The slurm job output file will be local to the directory from which this command executed. It can be watched to observe progress in the generation of the file list. A listing of 100's of millions of files may take a couple of hours to generate and consume serveral hundred gigabytes for the output file.
The ouput file is an unsorted list of files in uncompressed ASCII. Further processing is desireble to use less space for storage and provide organized collections of data.
#### List Policy Specific Outputs
The raw output file for list policies in `outdir` will be named `list-<jobid>.list.gather-info`.
The output file contains one line per file object stored under the `device`. No directories or non-file objects are included in this listing unless the `list-path-dirplus` policy is used. Each entry is a space-seperated set of file attributes selected by the SHOW command in the LIST rule. Entries are encoded according to RFC3986 URI percent encoding. This means all spaces and special characters will be encoded, making it easy to split lines into fields using the space separator.

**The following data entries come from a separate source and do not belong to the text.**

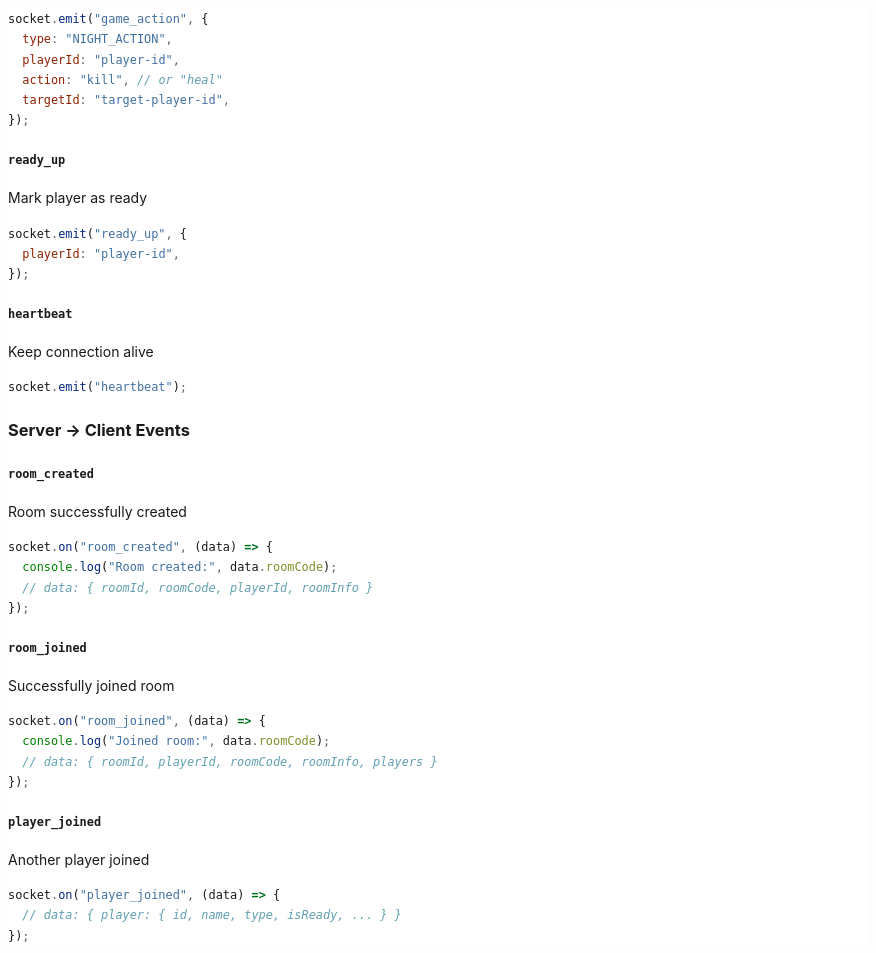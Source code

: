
 ```javascript
socket.emit("game_action", {
  type: "NIGHT_ACTION",
  playerId: "player-id",
  action: "kill", // or "heal"
  targetId: "target-player-id",
});
```

#### `ready_up`

Mark player as ready

```javascript
socket.emit("ready_up", {
  playerId: "player-id",
});
```

#### `heartbeat`

Keep connection alive

```javascript
socket.emit("heartbeat");
```

### Server → Client Events

#### `room_created`

Room successfully created

```javascript
socket.on("room_created", (data) => {
  console.log("Room created:", data.roomCode);
  // data: { roomId, roomCode, playerId, roomInfo }
});
```

#### `room_joined`

Successfully joined room

```javascript
socket.on("room_joined", (data) => {
  console.log("Joined room:", data.roomCode);
  // data: { roomId, playerId, roomCode, roomInfo, players }
});
```

#### `player_joined`

Another player joined

```javascript
socket.on("player_joined", (data) => {
  // data: { player: { id, name, type, isReady, ... } }
});
```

## Processing the output file
### Split and compress
### Pre-parse output for Python
Policy outputs generated using `list-path-external` or `list-path-dirplus` can be split into multiple smaller log files to facilitate out-of-memory computation for very large filesets using tools such as dask. The policy output can be split and compressed using the `src/split-info-file.sh` script. See the following for usage:
Processing GPFS log outputs is controlled by the `run-convert-to-parquet.sh` script and assumes the GPFS log has been split into a number of files of the form `list-XXX.gz` where `XXX` is an incrementing numeric index. This creates an array job where each task in the array reads the quoted text in one file, parses it into a dataframe, and exports it as a parquet file with the name `list-XXX.parquet`.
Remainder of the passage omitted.